Mangus admitted that his agency has it easy compared to Montana. Bison proponents started working on establishing the first Utah herd in the 1940s, long before there was much resistance.
But he still has to work with the neighboring Ute tribe, which doesn’t approve of a bison hunting season, Mangus said. And he has to appease landowners who complain when bison leave the Book Cliffs.
“One of the lessons is bison are going to be bison,” he said. “If you’ve got that one really nice field that belongs to the son of a legislator who hates bison, that’s where they’ll go.”
Williams said Montana has two paths forward: approving an EIS alternative that creates a state herd or empowering the tribes to move forward with their herds.
Tribes have grown impatient with state and federal governments so they’re ready, but face financial and societal challenges.
Jason Blades of Wyoming’s Wind River Reservation said he’d like to expand his new herd of 20 bison, but gets resistance from livestock producers both on and off the reservation.
Montana’s Fort Peck Reservation has a herd of Yellowstone bison, but still gets resistance from neighboring cattlemen. Tribal members complained of racism and a lack of government consultation.
Even so, University of Montana law professor Monte Mills said Indian leaders should push the federal government to honor the trust responsibilities it owes tribes but sometimes neglects.
“As we’ve seen in recent years, whether it’s on the plains of North Dakota at Standing Rock or the desert Southwest at Bears Ears, tribes are making those demands on the federal government and reshaping the trust responsibility,” Mills said. “To me, there can be no better example of how that trust relationship can move forward than federal government support for tribal demands to restore bison to public lands across Montana.”
CMR Wildlife Refuge manager Paul Santavy said if the state wants to restore a wild herd, officials should take a page out of the wolf recovery play book and start a small herd on the CMR.

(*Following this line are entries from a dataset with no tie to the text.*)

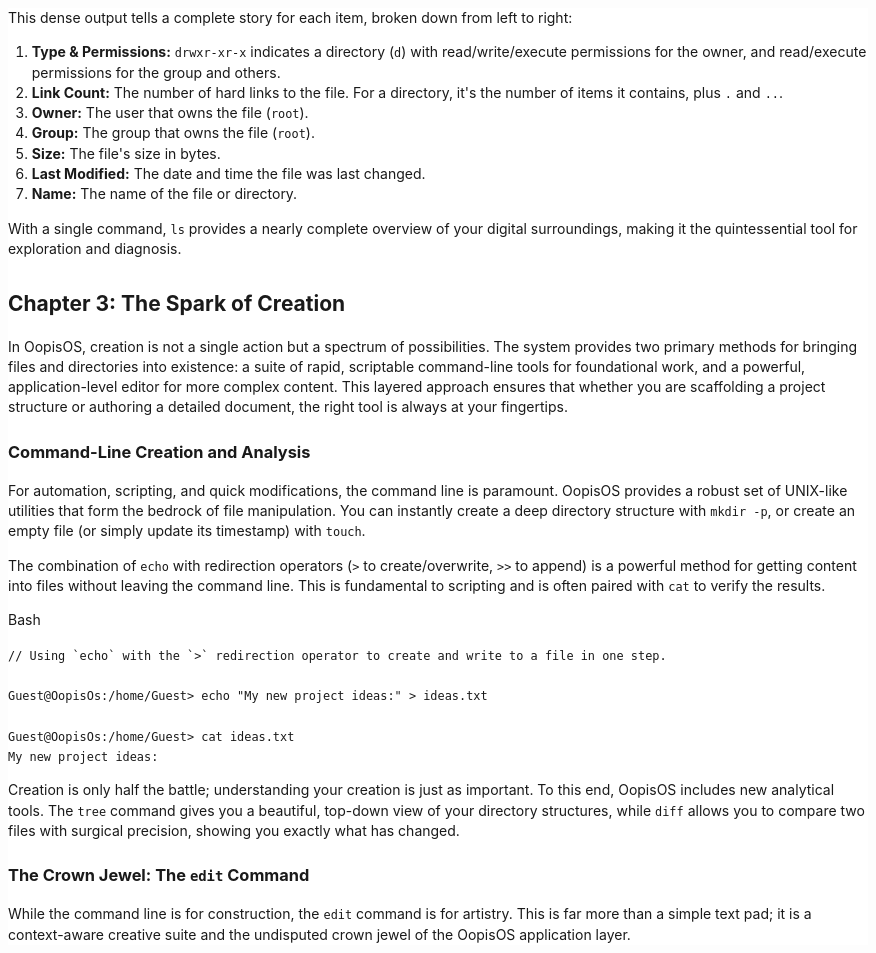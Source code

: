 This dense output tells a complete story for each item, broken down from left to right:

1. **Type & Permissions:** `drwxr-xr-x` indicates a directory (`d`) with read/write/execute permissions for the owner, and read/execute permissions for the group and others.
2. **Link Count:** The number of hard links to the file. For a directory, it's the number of items it contains, plus `.` and `..`.
3. **Owner:** The user that owns the file (`root`).
4. **Group:** The group that owns the file (`root`).
5. **Size:** The file's size in bytes.
6. **Last Modified:** The date and time the file was last changed.
7. **Name:** The name of the file or directory.

With a single command, `ls` provides a nearly complete overview of your digital surroundings, making it the quintessential tool for exploration and diagnosis.

## Chapter 3: The Spark of Creation

In OopisOS, creation is not a single action but a spectrum of possibilities. The system provides two primary methods for bringing files and directories into existence: a suite of rapid, scriptable command-line tools for foundational work, and a powerful, application-level editor for more complex content. This layered approach ensures that whether you are scaffolding a project structure or authoring a detailed document, the right tool is always at your fingertips.

### Command-Line Creation and Analysis

For automation, scripting, and quick modifications, the command line is paramount. OopisOS provides a robust set of UNIX-like utilities that form the bedrock of file manipulation. You can instantly create a deep directory structure with `mkdir -p`, or create an empty file (or simply update its timestamp) with `touch`.

The combination of `echo` with redirection operators (`>` to create/overwrite, `>>` to append) is a powerful method for getting content into files without leaving the command line. This is fundamental to scripting and is often paired with `cat` to verify the results.

Bash

```
// Using `echo` with the `>` redirection operator to create and write to a file in one step.

Guest@OopisOs:/home/Guest> echo "My new project ideas:" > ideas.txt

Guest@OopisOs:/home/Guest> cat ideas.txt
My new project ideas:
```

Creation is only half the battle; understanding your creation is just as important. To this end, OopisOS includes new analytical tools. The `tree` command gives you a beautiful, top-down view of your directory structures, while `diff` allows you to compare two files with surgical precision, showing you exactly what has changed.

### The Crown Jewel: The `edit` Command

While the command line is for construction, the `edit` command is for artistry. This is far more than a simple text pad; it is a context-aware creative suite and the undisputed crown jewel of the OopisOS application layer.
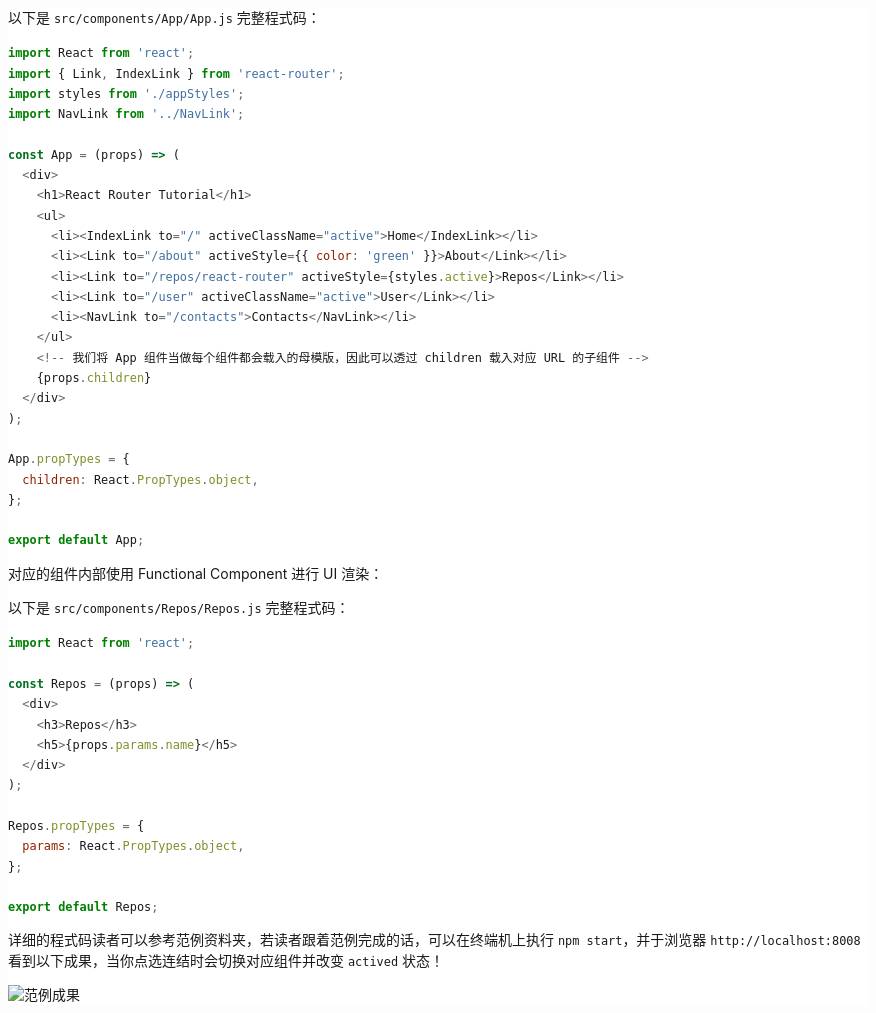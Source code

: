 以下是 `src/components/App/App.js` 完整程式码：

```javascript
import React from 'react';
import { Link, IndexLink } from 'react-router';
import styles from './appStyles';
import NavLink from '../NavLink';

const App = (props) => (
  <div>
    <h1>React Router Tutorial</h1>
    <ul>
      <li><IndexLink to="/" activeClassName="active">Home</IndexLink></li>
      <li><Link to="/about" activeStyle={{ color: 'green' }}>About</Link></li>
      <li><Link to="/repos/react-router" activeStyle={styles.active}>Repos</Link></li>
      <li><Link to="/user" activeClassName="active">User</Link></li>
      <li><NavLink to="/contacts">Contacts</NavLink></li>
    </ul>
    <!-- 我们将 App 组件当做每个组件都会载入的母模版，因此可以透过 children 载入对应 URL 的子组件 -->
    {props.children}
  </div>
);

App.propTypes = {
  children: React.PropTypes.object,
};

export default App;
```

对应的组件内部使用 Functional Component 进行 UI 渲染：

以下是 `src/components/Repos/Repos.js` 完整程式码：

```javascript
import React from 'react';

const Repos = (props) => (
  <div>
    <h3>Repos</h3>
    <h5>{props.params.name}</h5>
  </div>
);

Repos.propTypes = {
  params: React.PropTypes.object,
};

export default Repos;
```

详细的程式码读者可以参考范例资料夹，若读者跟着范例完成的话，可以在终端机上执行 `npm start`，并于浏览器 `http://localhost:8008`看到以下成果，当你点选连结时会切换对应组件并改变 `actived` 状态！

![范例成果](./images/example.png "范例成果")
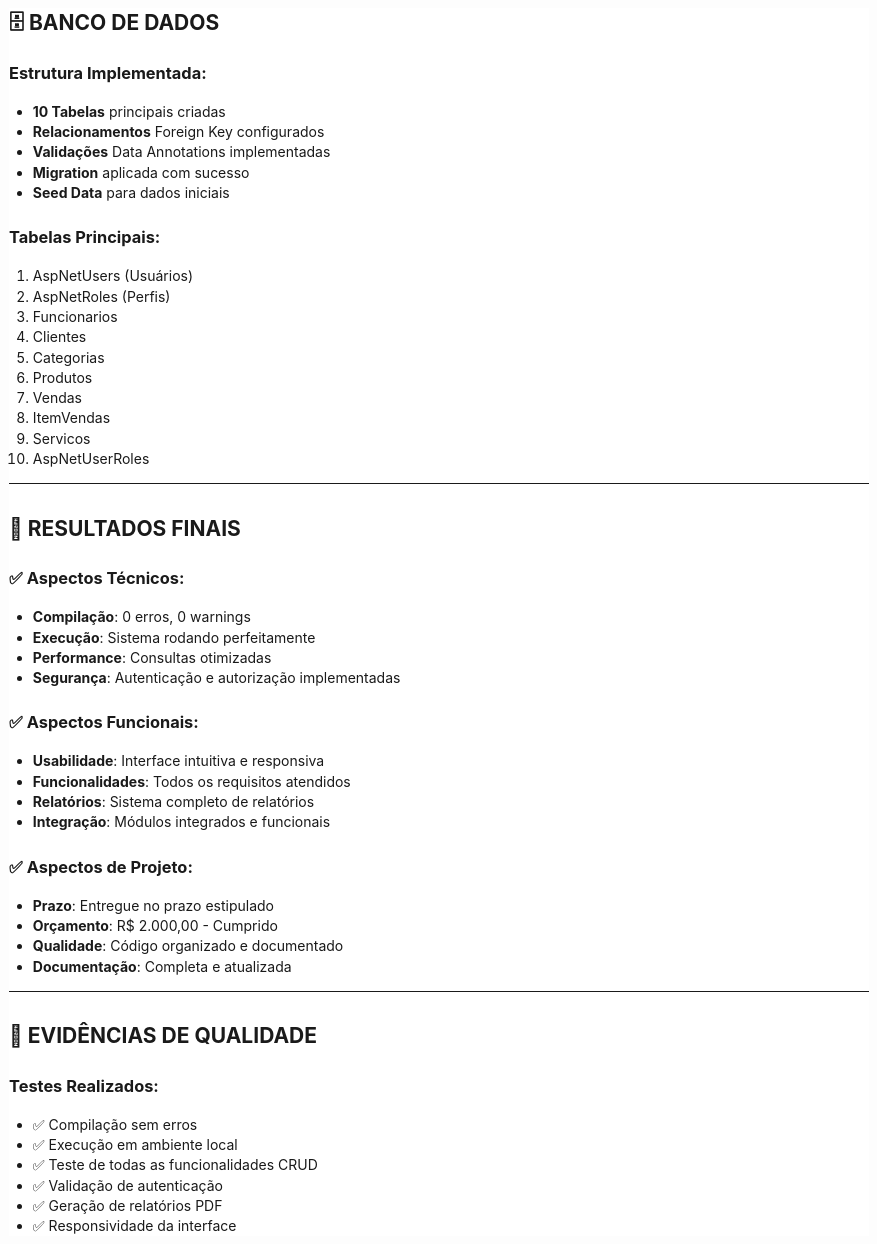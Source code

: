 
## 🗄️ BANCO DE DADOS

### **Estrutura Implementada**:
- **10 Tabelas** principais criadas
- **Relacionamentos** Foreign Key configurados
- **Validações** Data Annotations implementadas
- **Migration** aplicada com sucesso
- **Seed Data** para dados iniciais

### **Tabelas Principais**:
1. AspNetUsers (Usuários)
2. AspNetRoles (Perfis)
3. Funcionarios
4. Clientes
5. Categorias
6. Produtos
7. Vendas
8. ItemVendas
9. Servicos
10. AspNetUserRoles

---

## 🎯 RESULTADOS FINAIS

### ✅ **Aspectos Técnicos**:
- **Compilação**: 0 erros, 0 warnings
- **Execução**: Sistema rodando perfeitamente
- **Performance**: Consultas otimizadas
- **Segurança**: Autenticação e autorização implementadas

### ✅ **Aspectos Funcionais**:
- **Usabilidade**: Interface intuitiva e responsiva
- **Funcionalidades**: Todos os requisitos atendidos
- **Relatórios**: Sistema completo de relatórios
- **Integração**: Módulos integrados e funcionais

### ✅ **Aspectos de Projeto**:
- **Prazo**: Entregue no prazo estipulado
- **Orçamento**: R$ 2.000,00 - Cumprido
- **Qualidade**: Código organizado e documentado
- **Documentação**: Completa e atualizada

---

## 🏅 EVIDÊNCIAS DE QUALIDADE

### **Testes Realizados**:
- ✅ Compilação sem erros
- ✅ Execução em ambiente local
- ✅ Teste de todas as funcionalidades CRUD
- ✅ Validação de autenticação
- ✅ Geração de relatórios PDF
- ✅ Responsividade da interface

“I’m a big proponent of getting hooves on the ground to change the narrative,” Santavy said. “Then the discussion changes. We’re past the yes or no part, and now we talk about how do we manage bison that works for everybody on the landscape.”
The daylong discussion was the culmination of two days of treaty talks between more than 20 tribes interested in restoring wild bison to the Western landscape.
It was sponsored by the Confederated Salish and Kootenai Tribes, National Wildlife Federation, Wildlife Conservation Society, American Prairie Reserve, University of Montana Indian Law Program and the Turner Endangered Species Fund.
A day earlier, three more tribes signed on to the international Medicine Line Northern Tribes Buffalo Treaty created in 2014 to augment the Iinnii Initiative, a Blackfeet movement that brings indigenous people, governments, and local authorities together to restore bison.